In the data below, the answer is the run of lines from the line containing "# GRETTA 0.99.3" through the line containing "# GINIR 0.3.1", both included; print it exactly and nothing else.

================

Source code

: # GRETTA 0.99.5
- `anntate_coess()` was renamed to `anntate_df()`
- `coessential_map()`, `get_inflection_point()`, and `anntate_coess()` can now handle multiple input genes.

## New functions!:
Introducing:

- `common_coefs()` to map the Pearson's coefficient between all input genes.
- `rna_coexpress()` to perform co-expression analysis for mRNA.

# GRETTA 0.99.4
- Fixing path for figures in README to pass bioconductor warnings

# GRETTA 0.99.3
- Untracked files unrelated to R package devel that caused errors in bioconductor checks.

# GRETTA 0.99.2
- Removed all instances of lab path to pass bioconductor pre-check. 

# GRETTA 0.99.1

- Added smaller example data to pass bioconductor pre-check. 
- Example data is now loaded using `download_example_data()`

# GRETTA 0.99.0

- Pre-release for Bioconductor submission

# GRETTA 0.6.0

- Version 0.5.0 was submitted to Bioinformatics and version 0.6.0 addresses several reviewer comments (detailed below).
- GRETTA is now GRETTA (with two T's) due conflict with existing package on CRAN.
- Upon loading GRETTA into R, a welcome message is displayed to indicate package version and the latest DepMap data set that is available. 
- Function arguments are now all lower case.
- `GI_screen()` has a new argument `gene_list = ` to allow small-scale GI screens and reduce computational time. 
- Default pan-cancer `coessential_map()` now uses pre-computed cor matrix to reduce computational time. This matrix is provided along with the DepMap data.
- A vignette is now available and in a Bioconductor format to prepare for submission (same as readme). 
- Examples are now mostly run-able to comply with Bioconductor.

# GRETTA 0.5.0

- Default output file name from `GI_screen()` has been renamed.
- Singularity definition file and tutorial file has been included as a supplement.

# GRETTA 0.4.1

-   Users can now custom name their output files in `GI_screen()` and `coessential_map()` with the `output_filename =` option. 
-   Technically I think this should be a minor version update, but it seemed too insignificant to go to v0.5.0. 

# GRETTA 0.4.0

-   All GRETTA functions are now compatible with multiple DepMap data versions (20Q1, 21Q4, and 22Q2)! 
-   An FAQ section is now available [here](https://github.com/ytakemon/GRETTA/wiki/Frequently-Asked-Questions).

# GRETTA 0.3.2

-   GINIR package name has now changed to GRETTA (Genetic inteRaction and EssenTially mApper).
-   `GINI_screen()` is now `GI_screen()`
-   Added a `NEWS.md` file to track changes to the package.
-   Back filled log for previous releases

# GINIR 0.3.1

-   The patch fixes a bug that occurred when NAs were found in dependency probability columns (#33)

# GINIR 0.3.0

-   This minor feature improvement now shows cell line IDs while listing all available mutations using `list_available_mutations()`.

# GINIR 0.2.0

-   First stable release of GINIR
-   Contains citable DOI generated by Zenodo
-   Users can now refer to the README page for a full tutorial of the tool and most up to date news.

================

# EXERCISE RESULT
# GRETTA 0.99.3
- Untracked files unrelated to R package devel that caused errors in bioconductor checks.

# GRETTA 0.99.2
- Removed all instances of lab path to pass bioconductor pre-check. 

# GRETTA 0.99.1

- Added smaller example data to pass bioconductor pre-check. 
- Example data is now loaded using `download_example_data()`

# GRETTA 0.99.0

- Pre-release for Bioconductor submission

# GRETTA 0.6.0

- Version 0.5.0 was submitted to Bioinformatics and version 0.6.0 addresses several reviewer comments (detailed below).
- GRETTA is now GRETTA (with two T's) due conflict with existing package on CRAN.
- Upon loading GRETTA into R, a welcome message is displayed to indicate package version and the latest DepMap data set that is available. 
- Function arguments are now all lower case.
- `GI_screen()` has a new argument `gene_list = ` to allow small-scale GI screens and reduce computational time. 
- Default pan-cancer `coessential_map()` now uses pre-computed cor matrix to reduce computational time. This matrix is provided along with the DepMap data.
- A vignette is now available and in a Bioconductor format to prepare for submission (same as readme). 
- Examples are now mostly run-able to comply with Bioconductor.

# GRETTA 0.5.0

- Default output file name from `GI_screen()` has been renamed.
- Singularity definition file and tutorial file has been included as a supplement.

# GRETTA 0.4.1

-   Users can now custom name their output files in `GI_screen()` and `coessential_map()` with the `output_filename =` option. 
-   Technically I think this should be a minor version update, but it seemed too insignificant to go to v0.5.0. 

# GRETTA 0.4.0

-   All GRETTA functions are now compatible with multiple DepMap data versions (20Q1, 21Q4, and 22Q2)! 
-   An FAQ section is now available [here](https://github.com/ytakemon/GRETTA/wiki/Frequently-Asked-Questions).

# GRETTA 0.3.2

-   GINIR package name has now changed to GRETTA (Genetic inteRaction and EssenTially mApper).
-   `GINI_screen()` is now `GI_screen()`
-   Added a `NEWS.md` file to track changes to the package.
-   Back filled log for previous releases

# GINIR 0.3.1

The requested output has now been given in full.